Plants, People, Planet (Jul 2025)
Plot‐level satellite imagery can substitute for UAVs in assessing maize phenotypes across multistate field trials
Abstract
Societal Impact Statement Maize plays a key role in agricultural profitability and food security on six continents. Successful efforts to breed higher‐yielding maize varieties depend on replicated yield trials in many environments. Capturing in‐season data can help improve and accelerate the development of regionally adapted hybrids, but collecting these data can be impractical in many locations. We demonstrate that satellite remote sensing could play a similar role in crop performance assessment as unmanned aerial vehicles (UAVs) but with far lower labor costs and the greatest ease of collection at remote field sites. This dataset and benchmarks have the potential to enable predictive models that could guide farmers and crop breeders in decision‐making. Summary Accurate early yield estimates at fields and plots offer potential benefits to farmers in optimizing their agronomic practices and breeders in screening thousands of varieties contributing to improving agriculture and food production systems. Effective approaches to track plant growth and predict yield require large datasets of remote sensing and ground truth data collected across multiple environments. Low‐altitude drone flights are increasingly being used to collect data from field evaluations of new crop varieties, while satellite imagery is being explored to track yield and management practices at regional scales.

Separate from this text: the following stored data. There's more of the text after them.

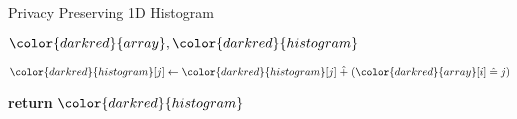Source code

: \begin{algorithm}[H]
\caption{Privacy Preserving 1D Histogram}\label{a:1d-simple-histogram-categorical}
\begin{algorithmic}[1]
\renewcommand{\algorithmicrequire}{\textbf{Private Vars:}}
\Require ${\color{darkred}{array}}, {\color{darkred}{histogram}}$




            \State ${\color{darkred}{histogram}}[j] \gets {\color{darkred}{histogram}}[j] \hplus ({\color{darkred}{array}}[i] \heq j)$

        \EndFor{}
    \EndFor
    \State \textbf{return} {${\color{darkred}{histogram}}$}
\EndProcedure
\end{algorithmic}
\end{algorithm}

Satellite platforms exhibit logistical and technical advantages in scalability and accessibility and could facilitate plot‐level predictions, especially with steadily improving spatial resolution. However, plot‐level, high‐resolution satellite images capturing differences in genotypes from multiple environments with ground truth measurements are not publicly available. Here, we generated, described, and evaluated over 20,000 plot‐level images of over 80 hybrid maize varieties grown across the US corn belt under various management practices collected from (near simultaneous) satellite and drone (synonym UAVs, UASs) flights integrated with ground truth yield measurement. Of the six baseline models examined, models employing data collected from satellite images often matched the performance of models employing drone images for both within and cross‐environment yield prediction.